When Republican lawmakers created the Florida Health Choices program in 2008, they billed it as a way to deregulate the health-care market for small businesses.
Two years later, Florida Health Choices has still not started offering coverage, and its leaders and lawmakers face a philosophical choice that could determine whether the program survives.
Florida Health Choices would not qualify as a state insurance exchange under the federal health-reform law, the Patient Protection and Affordable Care Act, signed into law in March. As a result, backers of the Florida Health Choices program will have to decide whether to push forward with their free-market vision or go along with requirements in a federal law that is loathed by many Republicans.
All states must have such an exchange by 2014 to help small businesses and individuals buy insurance coverage. But while the general thrust of the exchanges and Florida Health Choices is similar, the federal law doesn’t allow for the Florida program’s hands-off approach to the coverage that would be sold.
“We said we’re going to create a marketplace where nobody dictates what has to be sold or bought,” said Florida Health Choices Chairman Aaron Bean, a former lawmaker who led efforts to create the program. “The federal government is completely 180 degrees opposite of what we have done.”

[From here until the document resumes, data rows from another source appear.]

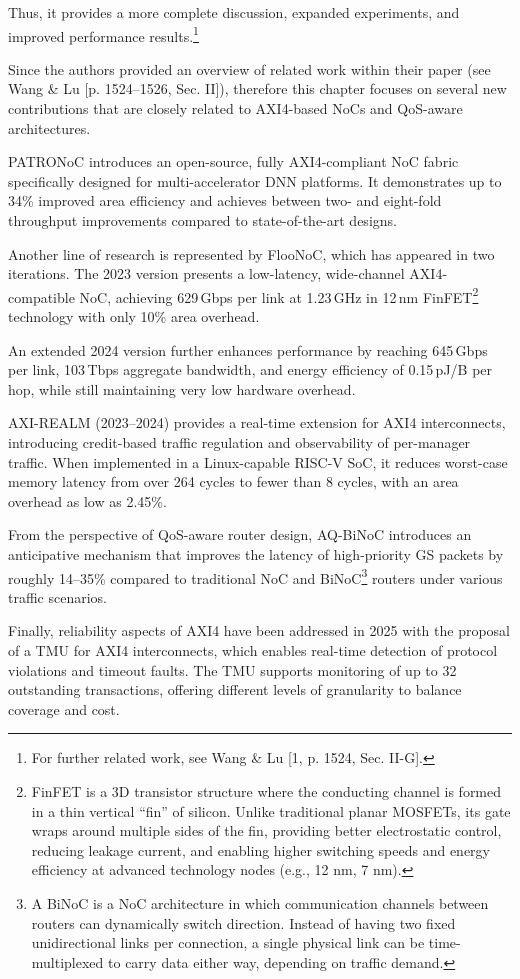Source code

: Thus, it provides a more complete discussion, expanded experiments, and improved performance results.\footnote{For further related work, see Wang \& Lu [1, p. 1524, Sec. II-G].} 
\fi

Since the authors provided an overview of related work within their paper (see Wang \& Lu [p. 1524--1526, Sec. II]), therefore this chapter focuses on several new contributions that are closely related to AXI4-based NoCs and QoS-aware architectures.

PATRONoC introduces an open-source, fully AXI4-compliant NoC fabric specifically designed for multi-accelerator \ac{DNN} platforms. It demonstrates up to 34\% improved area efficiency and achieves between two- and eight-fold throughput improvements compared to state-of-the-art designs.\cite{jain_patronoc_2023} 

Another line of research is represented by FlooNoC, which has appeared in two iterations. The 2023 version presents a low-latency, wide-channel AXI4-compatible NoC, achieving 629\,Gbps per link at 1.23\,GHz in 12\,nm \ac{FinFET}\footnote{FinFET is a 3D transistor structure where the conducting channel is formed in a thin vertical “fin” of silicon. Unlike traditional planar MOSFETs, its gate wraps around multiple sides of the fin, providing better electrostatic control, reducing leakage current, and enabling higher switching speeds and energy efficiency at advanced technology nodes (e.g., 12 nm, 7 nm).} technology with only 10\% area overhead.\cite{fischer_floonoc_2023} 

An extended 2024 version further enhances performance by reaching 645\,Gbps per link, 103\,Tbps aggregate bandwidth, and energy efficiency of 0.15\,pJ/B per hop, while still maintaining very low hardware overhead.\cite{fischer_floonoc_2025}

AXI-REALM (2023--2024) provides a real-time extension for AXI4 interconnects, introducing credit-based traffic regulation and observability of per-manager traffic. When implemented in a Linux-capable RISC-V SoC, it reduces worst-case memory latency from over 264 cycles to fewer than 8 cycles, with an area overhead as low as 2.45\%.\cite{benz_axi-realm_2023}\cite{benz_axi-realm_2025}

From the perspective of QoS-aware router design, AQ-BiNoC introduces an anticipative mechanism that improves the latency of high-priority \ac{GS} packets by roughly 14--35\% compared to traditional NoC and \ac{BiNoC}\footnote{A BiNoC is a NoC architecture in which communication channels between routers can dynamically switch direction. Instead of having two fixed unidirectional links per connection, a single physical link can be time-multiplexed to carry data either way, depending on traffic demand.} routers under various traffic scenarios.\cite{tsai_anticipative_2022} 

Finally, reliability aspects of AXI4 have been addressed in 2025 with the proposal of a \ac{TMU} for AXI4 interconnects, which enables real-time detection of protocol violations and timeout faults. The \ac{TMU} supports monitoring of up to 32 outstanding transactions, offering different levels of granularity to balance coverage and cost.\cite{liang_towards_2025}
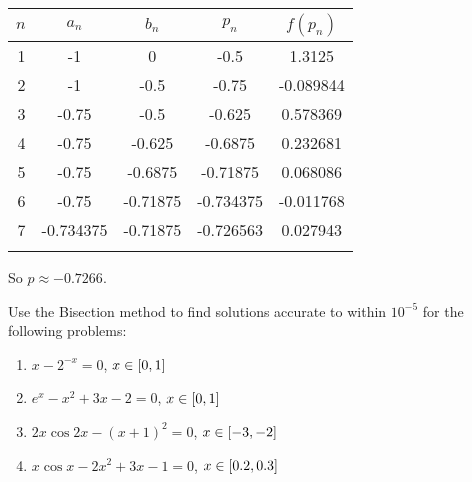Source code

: \documentclass[../../Assignments.tex]{subfiles}
\begin{document}
\begin{solution}
\begin{enumerate}[label=(\alph*)]
            \begin{tabular}{r S[table-format=-1.6] S[table-format=-1.5] S[table-format=-1.6] S[table-format=-1.6]}
                \\
                \toprule
                \(n\)  &  {\(a_n\)}  &  {\(b_n\)}  &  {\(p_n\)}  &  {\(f(p_n)\)}  \\
                  &  -1         &  0          &  -0.5       &   1.3125       \\
                    2  &  -1         &  -0.5       &  -0.75      &  -0.089844     \\
                    3  &  -0.75      &  -0.5       &  -0.625     &   0.578369     \\
                    4  &  -0.75      &  -0.625     &  -0.6875    &   0.232681     \\
                    5  &  -0.75      &  -0.6875    &  -0.71875   &   0.068086     \\
                    6  &  -0.75      &  -0.71875   &  -0.734375  &  -0.011768     \\
                    7  &  -0.734375  &  -0.71875   &  -0.726563  &   0.027943     \\
                \bottomrule
                \\
            \end{tabular}

            So \(p \approx \num{-0.7266}\).
    \end{enumerate}
\end{solution}

\begin{exercise}
    Use the Bisection method to find solutions accurate to within \(10^{-5}\)
    for the following problems:

    \begin{enumerate}[label=(\alph*)]
        \item \(x - 2^{-x} = 0\), \(x \in \interval{0}{1}\)
        \item \(e^x - x^2 + 3x - 2 = 0\), \(x \in \interval{0}{1}\)
        \item \(2 x \cos{2x} - (x + 1)^2 = 0\), \(x \in \interval{-3}{-2}\)
        \item \(x \cos{x} - 2x^2 + 3x - 1 = 0\), \(x \in \interval{\num{0.2}}{\num{0.3}}\)
    \end{enumerate}
\end{exercise}
\end{document}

Exchanges are a critical part of carrying out what has become known as the federal law’s “individual mandate,” which will require almost all Americans to have health insurance by 2014. In approving the mandate and exchanges, Congress also approved minimum standards for benefits, which Florida Health Choices does not meet.

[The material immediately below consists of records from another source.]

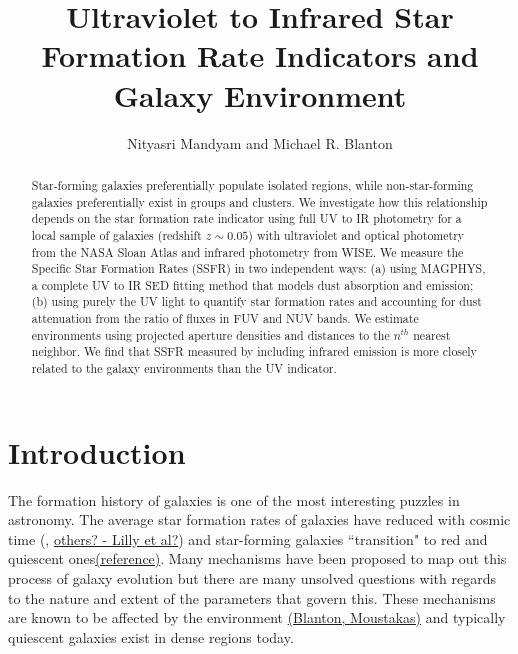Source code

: \documentclass[iop]{emulateapj}
\begin{document}
\title{Ultraviolet to Infrared Star Formation Rate Indicators and Galaxy Environment}
\author{Nityasri Mandyam and Michael R. Blanton}
\begin{abstract}
Star-forming galaxies preferentially populate isolated regions, while non-star-forming galaxies preferentially exist in groups and clusters. We investigate how this relationship depends on the star formation rate indicator using full UV to IR photometry for a local sample of galaxies (redshift $z \sim 0.05$) with ultraviolet and optical photometry from the NASA Sloan Atlas and infrared photometry from WISE. We measure the Specific Star Formation Rates (SSFR) in two independent ways: (a) using MAGPHYS, a complete UV to IR SED fitting method that models dust absorption and emission; (b) using purely the UV light to quantify star formation rates and accounting for dust attenuation from the ratio of fluxes in FUV and NUV bands. We estimate environments using projected aperture densities and distances to the $n^{th}$ nearest neighbor. We find that SSFR measured by including infrared emission is more closely related to the galaxy environments than the UV indicator.
\end{abstract}

\section{Introduction}


The formation history of galaxies is one of the most interesting puzzles in astronomy. The average star formation rates of galaxies have reduced with cosmic time (\citet{Mad98}, \underline{others? - Lilly et al?}) and star-forming galaxies ``transition" to red and quiescent ones\underline{(reference)}. Many mechanisms have been proposed to map out this process of galaxy evolution but there are many unsolved questions with regards to the nature and extent of the parameters that govern this. These mechanisms are known to be affected by the environment \underline{(Blanton, Moustakas)} and typically quiescent galaxies exist in dense regions today.\\
\end{document}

Without changes to Florida Health Choices — or to federal law — the state would have to create at least one new exchange to meet the federal requirements. If Florida doesn’t set up such an exchange, the federal government would reach agreement with a non-profit organization to operate it.
Bean said Florida Health Choices will continue moving forward, and he hopes to start offering coverage this fall. As a sign of that, the program’s board of directors agreed Friday to hire Rose Naff, former head of the Florida Healthy Kids Corp., to serve as its first chief executive officer, at an annual salary of $120,000.
A former Republican House member from Fernandina Beach, Bean said he hopes Florida Health Choices will become “entrenched” and spur public support. He also said he hopes the November elections will bring changes in Washington.
But the prospect of a clash with federal law comes on top of repeated delays in getting the program started. Allen Douglas, a National Federation of Independent Business official in Florida, called the program a “good idea,” but he said it might be well into 2011 before many small businesses could participate — even if Florida Health Choices starts operating this fall.
“They drug their feet for two years. This was passed in 2008,” Douglas said. “Now they are where they are.”
Florida Health Choices was created in what amounted to a legislative shotgun wedding between the state House and Gov. Charlie Crist. While House leaders pushed for Florida Health Choices, Crist wanted a program known as Cover Florida that allowed insurance companies to sell stripped-down policies.
In the end, lawmakers and Crist approved a bill that included both programs. But two years later, neither has put a dent in reducing the nearly 4 million uninsured Floridians.
Cover Florida had signed up only 5,462 people as of Dec. 31, the end of its first year of operation.
Under Florida Health Choices, small businesses would be able to enroll in the program, and their employees could choose from a variety of health coverages provided by private companies. While that could involve buying insurance coverage, it also could involve such things as buying pre-paid contracts for limited health-care services.
The idea, at least in part, is to give a centralized system where small businesses can help employees get health coverage. Small businesses often do not have the buying power of large corporations and are not able to spread insurance risks as easily, which makes health coverage difficult to afford.
The insurance exchanges in the federal health-reform law also are designed to serve as markets where small businesses and individual customers can go for coverage. But unlike Florida Health Choices, the exchanges are required to sell insurance policies that include a list of “essential” benefits such as hospitalization, maternity care and prescription drugs.
Mary Beth Senkewicz, deputy commissioner for life and health at the Florida Office of Insurance Regulation, said lawmakers would need to make substantial changes in the 2008 law if the state wants to use Florida Health Choices as its exchange. She said it also would require changing the focus and philosophy of the program.
“I think you are well-positioned, if you are willing to adapt,” Senkewicz told the Florida Health Choices board.
Board member Tom Arnold, secretary of the state Agency for Health Care Administration, said the board needs to keep in mind the “big picture” as it moves forward with Florida Health Choices. He said the federal law could determine whether the program survives.
But in the meantime, the program is trying to overcome the continuing delays in getting started. Those delays began, at least in part, because it took Crist until early 2009 to name members of the board.
It also, however, has taken the board months to name a chief executive. Board members widely praised Naff, who led Florida Healthy Kids Corp. from 1990 to 2008 and most recently has held a high-ranking position at the Florida Department of Business and Professional Regulation.
“I’m in a hurry,” Bean said. “People in the state of Florida are ready to buy and sell product.”